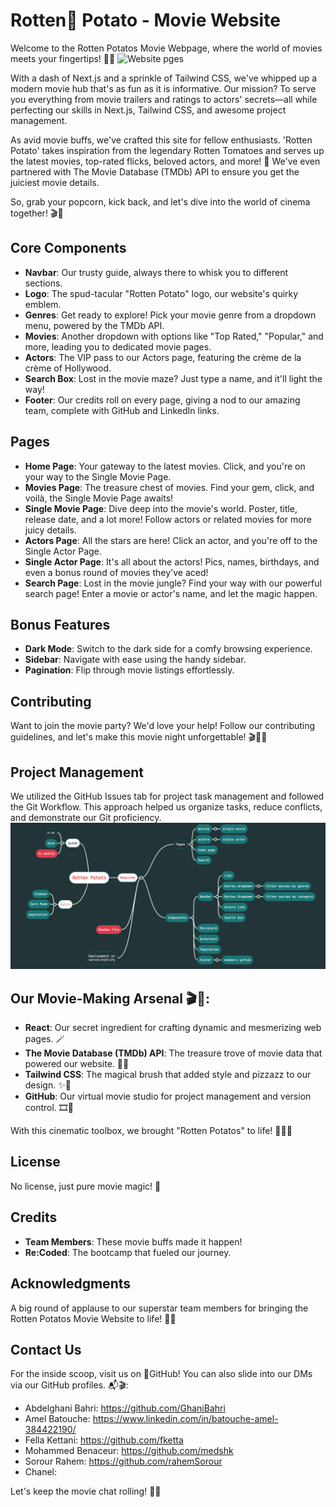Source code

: # Rotten🥔 Potato - Movie Website

Welcome to the Rotten Potatos Movie Webpage, where the world of movies meets your fingertips! 🍿🎥
![Website pges](https://github.com/202306-NEA-DZ-FEW/movie-project-rottenpotato/assets/138016246/83bc57cf-7876-4243-a507-b7a64a61fb7e)


With a dash of Next.js and a sprinkle of Tailwind CSS, we've whipped up a modern movie hub that's as fun as it is informative. Our mission? To serve you everything from movie trailers and ratings to actors' secrets—all while perfecting our skills in Next.js, Tailwind CSS, and awesome project management.

As avid movie buffs, we've crafted this site for fellow enthusiasts. 'Rotten Potato' takes inspiration from the legendary Rotten Tomatoes and serves up the latest movies, top-rated flicks, beloved actors, and more! 🌟 We've even partnered with The Movie Database (TMDb) API to ensure you get the juiciest movie details.

So, grab your popcorn, kick back, and let's dive into the world of cinema together! 🎬🥔

## Core Components

- **Navbar**: Our trusty guide, always there to whisk you to different sections.
- **Logo**: The spud-tacular "Rotten Potato" logo, our website's quirky emblem.
- **Genres**: Get ready to explore! Pick your movie genre from a dropdown menu, powered by the TMDb API.
- **Movies**: Another dropdown with options like "Top Rated," "Popular," and more, leading you to dedicated movie pages.
- **Actors**: The VIP pass to our Actors page, featuring the crème de la crème of Hollywood.
- **Search Box**: Lost in the movie maze? Just type a name, and it'll light the way!
- **Footer**: Our credits roll on every page, giving a nod to our amazing team, complete with GitHub and LinkedIn links.

## Pages

- **Home Page**: Your gateway to the latest movies. Click, and you're on your way to the Single Movie Page.
- **Movies Page**: The treasure chest of movies. Find your gem, click, and voilà, the Single Movie Page awaits!
- **Single Movie Page**: Dive deep into the movie's world. Poster, title, release date, and a lot more! Follow actors or related movies for more juicy details.
- **Actors Page**: All the stars are here! Click an actor, and you're off to the Single Actor Page.
- **Single Actor Page**: It's all about the actors! Pics, names, birthdays, and even a bonus round of movies they've aced!
- **Search Page**: Lost in the movie jungle? Find your way with our powerful search page! Enter a movie or actor's name, and let the magic happen.


## Bonus Features

- **Dark Mode**: Switch to the dark side for a comfy browsing experience.
- **Sidebar**: Navigate with ease using the handy sidebar.
- **Pagination**: Flip through movie listings effortlessly.

## Contributing

Want to join the movie party? We'd love your help! Follow our contributing guidelines, and let's make this movie night unforgettable! 🎬🥔✨

## Project Management

We utilized the GitHub Issues tab for project task management and followed the Git Workflow. This approach helped us organize tasks, reduce conflicts, and demonstrate our Git proficiency.
![GITHUB WorkFlow](https://github.com/202306-NEA-DZ-FEW/movie-project-rottenpotato/blob/readme/mind_map.png?raw=true)
## Our Movie-Making Arsenal 🎬🔧:

- **React**: Our secret ingredient for crafting dynamic and mesmerizing web pages. 🪄
- **The Movie Database (TMDb) API**: The treasure trove of movie data that powered our website. 🎥💎
- **Tailwind CSS**: The magical brush that added style and pizzazz to our design. ✨🎨
- **GitHub**: Our virtual movie studio for project management and version control. 🎞️🚀

With this cinematic toolbox, we brought "Rotten Potatos" to life! 🍿🥔✨

## License

No license, just pure movie magic! 🍿

## Credits

- **Team Members**: These movie buffs made it happen!
- **Re:Coded**: The bootcamp that fueled our journey.

## Acknowledgments

A big round of applause to our superstar team members for bringing the Rotten Potatos Movie Website to life! 🌟🎥

## Contact Us

For the inside scoop, visit us on 🌟GitHub! You can also slide into our DMs via our GitHub profiles. 📬🎬:

- Abdelghani Bahri: https://github.com/GhaniBahri
- Amel Batouche: https://www.linkedin.com/in/batouche-amel-384422190/
- Fella Kettani: https://github.com/fketta
- Mohammed Benaceur: https://github.com/medshk
- Sorour Rahem: https://github.com/rahemSorour
- Chanel: 

Let's keep the movie chat rolling! 🥔🎉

###

*Task description*. Wherever a line in the records contains the word "rottenpotato", copy that line.

*Exercise answer*.
![Website pges](https://github.com/202306-NEA-DZ-FEW/movie-project-rottenpotato/assets/138016246/83bc57cf-7876-4243-a507-b7a64a61fb7e)
![GITHUB WorkFlow](https://github.com/202306-NEA-DZ-FEW/movie-project-rottenpotato/blob/readme/mind_map.png?raw=true)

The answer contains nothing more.